Chemical Manufacturers Association v. EPA

217 F.3d 861 (D.C. Cir. 2000)


The Clean Air Act (CAA), directs D to establish emission standards for hazardous air pollutants based on the 'maximum achievable control technology' known as MACT. D must list categories and subcategories of hazardous air pollutant emissions sources, then set MACT standards for each category at a level requiring the maximum degree of reduction in emissions of the hazardous air pollutants subject to this section (including a prohibition on such emissions, where achievable) that the Administrator, taking into consideration the cost of achieving such emission reduction, and any non-air quality health and environmental impacts and energy requirements, determines is achievable for new or existing sources in the category or subcategory to which such emission standard applies.

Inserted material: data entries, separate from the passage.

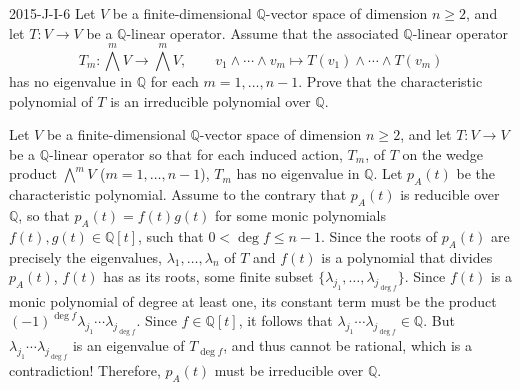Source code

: \documentclass{article}
\begin{document}
	\begin{prb}{2015-J-I-6}
		Let $V$ be a finite-dimensional $\mathbb{Q}$-vector space of dimension $n\geq 2$, and let $T: V \to V$ be a $\mathbb{Q}$-linear operator. Assume that the associated $\mathbb{Q}$-linear operator 
		\begin{equation*}
			T_{m}: \bigwedge^{m}V \to \bigwedge^{m}V, \qquad v_{1} \wedge \dotsm \wedge v_{m} \mapsto T(v_1) \wedge \dotsm \wedge T(v_m)
		\end{equation*}
		has no eigenvalue in $\mathbb{Q}$ for each $m = 1, \ldots, n - 1$. Prove that the characteristic polynomial of $T$ is an irreducible polynomial over $\mathbb{Q}$. 
	\end{prb}
	Let $V$ be a finite-dimensional $\mathbb{Q}$-vector space of dimension $n \geq 2$, and let $T: V \to V$ be a $\mathbb{Q}$-linear operator so that for each induced action, $T_{m}$, of $T$ on the wedge product $\bigwedge^{m}V$ ($m = 1, \ldots, n - 1$), $T_{m}$ has no eigenvalue in $\mathbb{Q}$. Let $p_A(t)$ be the characteristic polynomial. Assume to the contrary that $p_{A}(t)$ is reducible over $\mathbb{Q}$, so that $p_{A}(t) = f(t)g(t)$ for some monic polynomials $f(t), g(t) \in \mathbb{Q}[t]$, such that $0 < \deg{f} \leq n - 1$. Since the roots of $p_A(t)$ are precisely the eigenvalues, $\lambda_{1}, \ldots, \lambda_{n}$ of $T$ and $f(t)$ is a polynomial that divides $p_{A}(t)$, $f(t)$ has as its roots, some finite subset $\{\lambda_{j_1}, \ldots, \lambda_{j_{\deg{f}}}\}$. Since $f(t)$ is a monic polynomial of degree at least one, its constant term must be the product $(-1)^{\deg{f}}\lambda_{j_{1}}\dotsm \lambda_{j_{\deg{f}}}$. Since $f \in \mathbb{Q}[t]$, it follows that $\lambda_{j_{1}}\dotsm \lambda_{j_{\deg{f}}} \in \mathbb{Q}$. But $\lambda_{j_{1}}\dotsm \lambda_{j_{\deg{f}}}$ is an eigenvalue of $T_{\deg{f}}$, and thus cannot be rational, which is a contradiction! Therefore, $p_{A}(t)$ must be irreducible over $\mathbb{Q}$. 
	
\end{document}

D promulgated revised emission standards for hazardous waste combustors. D proposed its usual three-year compliance period. For certain types of combustors, D proposed an early cessation program under which kilns and on-site incinerators that decide against making the improvements necessary to continue burning hazardous waste under the new standards would be required to 'immediately stop burning hazardous waste when the owner or operator first determines that [compliance will not be achieved] by the applicable date.' D adopted a final rule requiring owners and operators of hazardous waste combustion facilities to submit a Notification of Intent to Comply, Kilns and on-site incinerators that indicate an 'intent not to comply'--the focus of this case--must cease burning hazardous waste within two years of the effective date. Never before had D required emission sources to choose between complying or ceasing the regulated activity. Ps argued that D lacks statutory authority to impose such an unprecedented requirement. D stated that its new type of agenda is intended to expeditiously limit the burning of hazardous waste by those sources who do not intend to come into compliance with the requirements of the emission standards. Ps challenged the early cessation program in that it will produce no environmental benefits because hazardous waste currently burned by kilns and on-site incinerators will simply be shifted to commercial incinerators operating under the same emission standards. Ps petitioned for review.